A day after becoming the most decorated medal-winner in Olympics history, American swimmer Michael Phelps decided 19 medals wasn't enough.

On Thursday Phelps turned in a magnificent performance in the 200-meter individual medley on the way to his 16th gold medal and 20th medal overall. In addition to adding to his record medal count, Phelps also became the first male swimmer to win the same individual event at three straight Olympics.

It was a strong performance and also a message to all those that crowned Ryan Lochte the new king of swimming after Lochte won gold over Phelps in the 400-meter individual medley. While Phelps has rebounded from the shot to the ego, Lochte hasn't handled his newfound attention as well as some expected.

He badly faltered in the anchor leg of the 4x100-meter relay, allowing France's Yannick Agnel to improbably pass him in the last 50 meters for the gold medal.
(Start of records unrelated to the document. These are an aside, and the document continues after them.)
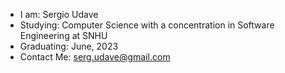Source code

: - I am: Sergio Udave
- Studying: Computer Science with a concentration in Software Engineering at SNHU
- Graduating: June, 2023
- Contact Me: serg.udave@gmail.com

<!---
SergioUdave/SergioUdave is a ✨ special ✨ repository because its `README.md` (this file) appears on your GitHub profile.
You can click the Preview link to take a look at your changes.
--->

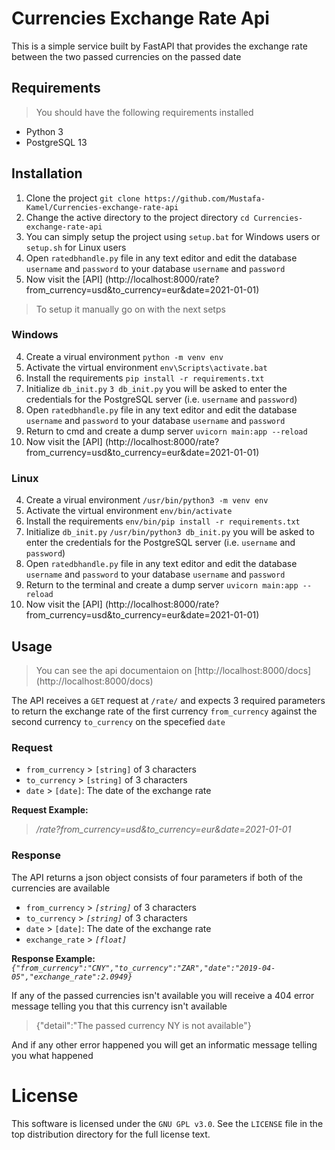 Currencies Exchange Rate Api
===========================
This is a simple service built by FastAPI that provides the exchange rate between the two passed currencies on the passed date


Requirements
------------
> You should have the following requirements installed
* Python 3
* PostgreSQL 13


Installation
------------
1. Clone the project `git clone https://github.com/Mustafa-Kamel/Currencies-exchange-rate-api`
2. Change the active directory to the project directory `cd Currencies-exchange-rate-api`
3. You can simply setup the project using `setup.bat` for Windows users or `setup.sh` for Linux users
4. Open `ratedbhandle.py` file in any text editor and edit the database `username` and `password` to your database `username` and `password`
5. Now visit the [API] (http://localhost:8000/rate?from_currency=usd&to_currency=eur&date=2021-01-01)

> To setup it manually go on with the next setps

### Windows

4. Create a virual environment `python -m venv env`
5. Activate the virtual environment `env\Scripts\activate.bat`
6. Install the requirements `pip install -r requirements.txt`
7. Initialize `db_init.py` `3 db_init.py` you will be asked to enter the credentials for the PostgreSQL server (i.e. `username` and `password`)
8. Open `ratedbhandle.py` file in any text editor and edit the database `username` and `password` to your database `username` and `password`
9. Return to cmd and create a dump server `uvicorn main:app --reload`
10. Now visit the [API] (http://localhost:8000/rate?from_currency=usd&to_currency=eur&date=2021-01-01)

### Linux
4. Create a virual environment `/usr/bin/python3 -m venv env`
5. Activate the virtual environment `env/bin/activate`
6. Install the requirements `env/bin/pip install -r requirements.txt`
7. Initialize `db_init.py` `/usr/bin/python3 db_init.py` you will be asked to enter the credentials for the PostgreSQL server (i.e. `username` and `password`)
8. Open `ratedbhandle.py` file in any text editor and edit the database `username` and `password` to your database `username` and `password`
9. Return to the terminal and create a dump server `uvicorn main:app --reload`
10. Now visit the [API] (http://localhost:8000/rate?from_currency=usd&to_currency=eur&date=2021-01-01)


Usage
-----
> You can see the api documentaion on [http://localhost:8000/docs] (http://localhost:8000/docs)

The API receives a `GET` request at `/rate/` and expects 3 required parameters to return the exchange rate of the first currency `from_currency` against the second currency `to_currency` on the specefied `date`

### Request
- `from_currency` > `[string]` of 3 characters
- `to_currency` > `[string]` of 3 characters
- `date` > `[date]`: The date of the exchange rate

**Request Example:**
> */rate?from_currency=usd&to_currency=eur&date=2021-01-01*

### Response
The API returns a json object consists of four parameters if both of the currencies are available
- `from_currency` > *`[string]`* of 3 characters
- `to_currency` > *`[string]`* of 3 characters
- `date` > `[date]`: The date of the exchange rate
- `exchange_rate` > *`[float]`*

**Response Example:**
*`{"from_currency":"CNY","to_currency":"ZAR","date":"2019-04-05","exchange_rate":2.0949}`*

If any of the passed currencies isn't available you will receive a 404 error message telling you that this currency isn't available
> {"detail":"The passed currency NY is not available"}

And if any other error happened you will get an informatic message telling you what happened


License
=======

This software is licensed under the `GNU GPL v3.0`. See the ``LICENSE``
file in the top distribution directory for the full license text.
He did manage to win a gold alongside Phelps for the 4x200 freestyle relay, but has not win an individual gold since the 400-meter IM. He finished second to Phelps in the 200-meter IM and earlier in the night he finished third in the 200-meter backstroke. American Tyler Clary won gold in the 200-meter backstroke.
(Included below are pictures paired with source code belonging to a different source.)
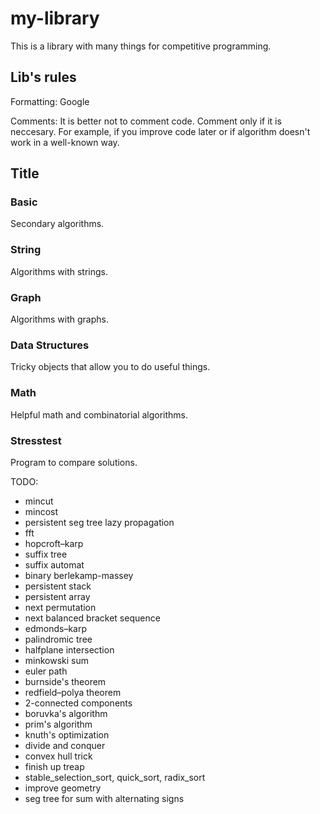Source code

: # my-library
This is a library with many things for competitive programming.

## Lib's rules

Formatting: Google

Comments: It is better not to comment code. Comment only if it is neccesary. For example, if you improve code later or if algorithm doesn't work in a well-known way.

## Title

### Basic
Secondary algorithms.

### String
Algorithms with strings.

### Graph
Algorithms with graphs.

### Data Structures
Tricky objects that allow you to do useful things.

### Math
Helpful math and combinatorial algorithms.

### Stresstest
Program to compare solutions.

TODO:
* mincut
* mincost
* persistent seg tree lazy propagation
* fft
* hopcroft–karp
* suffix tree
* suffix automat
* binary berlekamp-massey
* persistent stack
* persistent array
* next permutation
* next balanced bracket sequence
* edmonds–karp
* palindromic tree
* halfplane intersection
* minkowski sum
* euler path
* burnside's theorem
* redfield–polya theorem
* 2-connected components
* boruvka's algorithm
* prim's algorithm
* knuth's optimization
* divide and conquer
* convex hull trick
* finish up treap
* stable_selection_sort, quick_sort, radix_sort
* improve geometry
* seg tree for sum with alternating signs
Lochte finishing with five Olympic medals is a fairly impressive haul, but many expected a few more gold medals than he ended up with.

Gabby Douglas Shines

Outside of swimming, American gymnast Gabby Douglas put on an impressive performance of her own on the way to an all-around gold in women's gymnastics. Douglas, known as "The Flying Squirrel," became the first African-American to win gold in women's gymnastics after narrowly edging Viktoria Komova of Russia.
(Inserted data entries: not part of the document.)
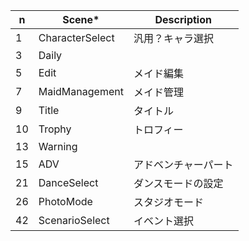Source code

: |  n | Scene*			| Description |
|----|------------------|---|
|  1 | CharacterSelect	| 汎用？キャラ選択 |
|  3 | Daily			|| 
|  5 | Edit				| メイド編集 |
|  7 | MaidManagement	| メイド管理 |
|  9 | Title			| タイトル |
| 10 | Trophy			| トロフィー |
| 13 | Warning			||
| 15 | ADV				| アドベンチャーパート |
| 21 | DanceSelect		| ダンスモードの設定
| 26 | PhotoMode		| スタジオモード |
| 42 | ScenarioSelect	| イベント選択 |

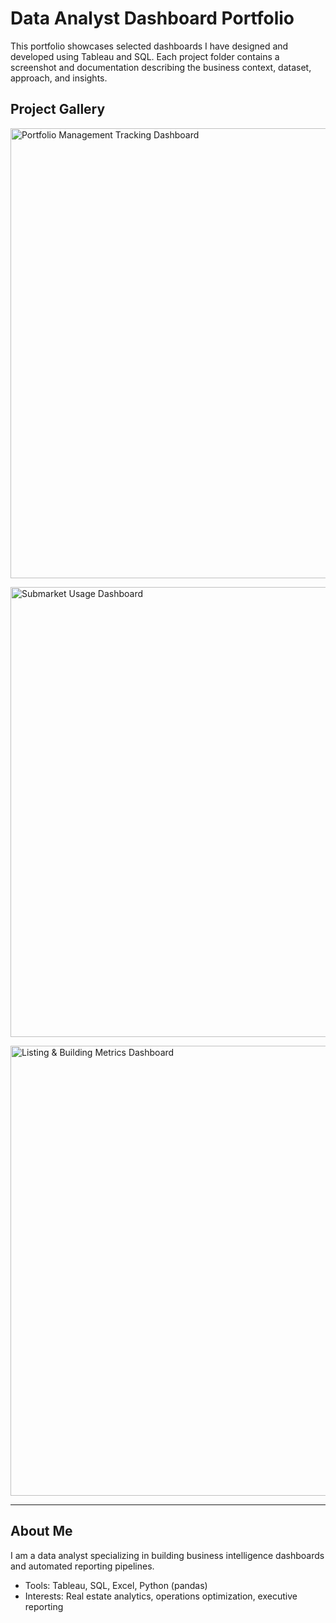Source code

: # Data Analyst Dashboard Portfolio

This portfolio showcases selected dashboards I have designed and developed using Tableau and SQL. 
Each project folder contains a screenshot and documentation describing the business context, dataset, approach, and insights.

## Project Gallery

<a href="projects/portfolio-management-tracking/"><img src="projects/portfolio-management-tracking/screenshot.png" alt="Portfolio Management Tracking Dashboard" width="720"></a>

<a href="projects/submarket-usage/"><img src="projects/submarket-usage/screenshot.png" alt="Submarket Usage Dashboard" width="720"></a>

<a href="projects/listing-building-metrics/"><img src="projects/listing-building-metrics/screenshot.png" alt="Listing & Building Metrics Dashboard" width="720"></a>

---

## About Me

I am a data analyst specializing in building business intelligence dashboards and automated reporting pipelines.
- Tools: Tableau, SQL, Excel, Python (pandas)
- Interests: Real estate analytics, operations optimization, executive reporting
Douglas put on a strong performance throughout the competition, but still had to nervously wait as Komova had a chance to win gold in her last event, floor exercise. Komova needed a 15.359 in order to tie Douglas for the gold and put on a very strong performance, but came up just a bit short.

American Aly Raisman, who shockingly topped favorite Jordyn Wieber to qualify for the all-around final, tied for third, but lost out on a tiebreaker to Aliya Mustafina of Russia.

Douglas' rise from relative unknown two years ago to Olympic champion is one few will forget, but it's hard to top Kayla Harrison's amazing triumph.

Harrison, who was sexually abused by a former coach as a child, became the first American to win a gold medal in judo. Harrison defeated Britain's Gemma Gibbons 2-0 for the gold medal in the women's under 78-kilogram division.

After the incredible victory, Harrison told reporters her story should show that anything is possible.

"Never give up on your dreams," Harrison said. "I mean, if I can do it, anybody can do it. Things have happened, but now, my life is a dream. I'm living my dream right now."

In tennis news, favorites Serena Williams, Roger Federer, and Andy Murray all advanced on Thursday. Williams defeated former No. 1 Caroline Wozniacki 6-0, 6-3; Federer defeated American Josh Isner 6-4, 7-6 (7-5); while British favorite Murray easily defeated Nicolas Almagro 6-4, 6-1.

Murray's victory sets up an epic semifinals match against Novak Djokovic, the world's No. 1 player. The crowd will be cheering heartily for Murray, and he'll have an edge at Wimbledon, but whether he can knock off Djokovic in a pressure setting is anyone's guess.

And in bizarre news, Ann Romney, the wife of presumed American Republican presidential nominee Mitt, watched her horse Rafalca perform at the Olympics. Romney is a part-owner of the dressage horse and watched at it finished seventh after the first round of the Grand Prix dressage.